# Did not receive TRN yet for my online application



## subbaram81 (Oct 26, 2009)

Hi,

My agent has lodged my visa application *online *on 17th November and my credit card has also been charged for the Visa fees on the same day.

However, I did not receive the *TRN *so far. Its been a week now.

*Generally, how long does it take to get the TRN after the Visa fees is collected?*

--Subbaram


----------



## mr.india (Jul 28, 2009)

Subbaram,

TRN gets generated instantly, say 5-10 mins but case file number gets generated after a day. 

if you have not got it already, you can generate one: https://www.ecom.immi.gov.au/inquir...BC36.tomcat4-jdk14-4409-worker?action=contact


----------



## subbaram81 (Oct 26, 2009)

mr.india said:


> Subbaram,
> 
> TRN gets generated instantly, say 5-10 mins but case file number gets generated after a day.
> 
> if you have not got it already, you can generate one: https://www.ecom.immi.gov.au/inquir...BC36.tomcat4-jdk14-4409-worker?action=contact


1) What could have gone wrong as I did not receive my TRN(so as the file number, etc.)?
2) Do I need to check with my agent who has lodged my application or can I raise a query to DIAC directly?
3) Did any one experience such delay in receiving TRN/file number? If so, please share your thoughs about the same.


----------



## mr.india (Jul 28, 2009)

dear subbaram,

just follow the link i provided to you in my last post, providing the details of payment etc. DIAC would send you your TRN.

Most cases, agents keep your TRN file number with them as they manage your case on ur behalf.. call your agent and ask them.


----------



## subbaram81 (Oct 26, 2009)

mr.india said:


> dear subbaram,
> 
> just follow the link i provided to you in my last post, providing the details of payment etc. DIAC would send you your TRN.
> 
> Most cases, agents keep your TRN file number with them as they manage your case on ur behalf.. call your agent and ask them.


Hi Mr.India,

Forgot to mention, I have tried that link yesterday itself and even now.
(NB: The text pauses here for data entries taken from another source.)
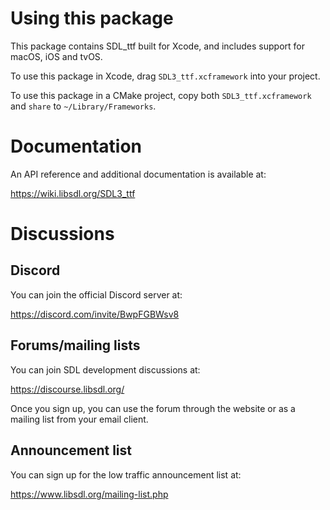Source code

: 
# Using this package

This package contains SDL_ttf built for Xcode, and includes support for macOS, iOS and tvOS.

To use this package in Xcode, drag `SDL3_ttf.xcframework` into your project.

To use this package in a CMake project, copy both `SDL3_ttf.xcframework` and `share` to `~/Library/Frameworks`.

# Documentation

An API reference and additional documentation is available at:

https://wiki.libsdl.org/SDL3_ttf

# Discussions

## Discord

You can join the official Discord server at:

https://discord.com/invite/BwpFGBWsv8

## Forums/mailing lists

You can join SDL development discussions at:

https://discourse.libsdl.org/

Once you sign up, you can use the forum through the website or as a mailing list from your email client.

## Announcement list

You can sign up for the low traffic announcement list at:

https://www.libsdl.org/mailing-list.php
It says *"This service is temporarily unavailable. Please try again later."*


----------



## mr.india (Jul 28, 2009)

subbaram81 said:


> Hi Mr.India,
> 
> Forgot to mention, I have tried that link yesterday itself and even now.
> 
> It says *"This service is temporarily unavailable. Please try again later."*


Hummmm... I experienced that too yesetrday when I was trying to upload few documents on DIAC's website.. 

Try some other time.. or give ur agent a ring..


----------



## pc (Oct 25, 2008)

subbaram81 said:


> 1) What could have gone wrong as I did not receive my TRN(so as the file number, etc.)?
> 2) Do I need to check with my agent who has lodged my application or can I raise a query to DIAC directly?
> 3) Did any one experience such delay in receiving TRN/file number? If so, please share your thoughs about the same.


If you have an agent, he or she is the best person to answer your TRN questions.

Regards
Peter


----------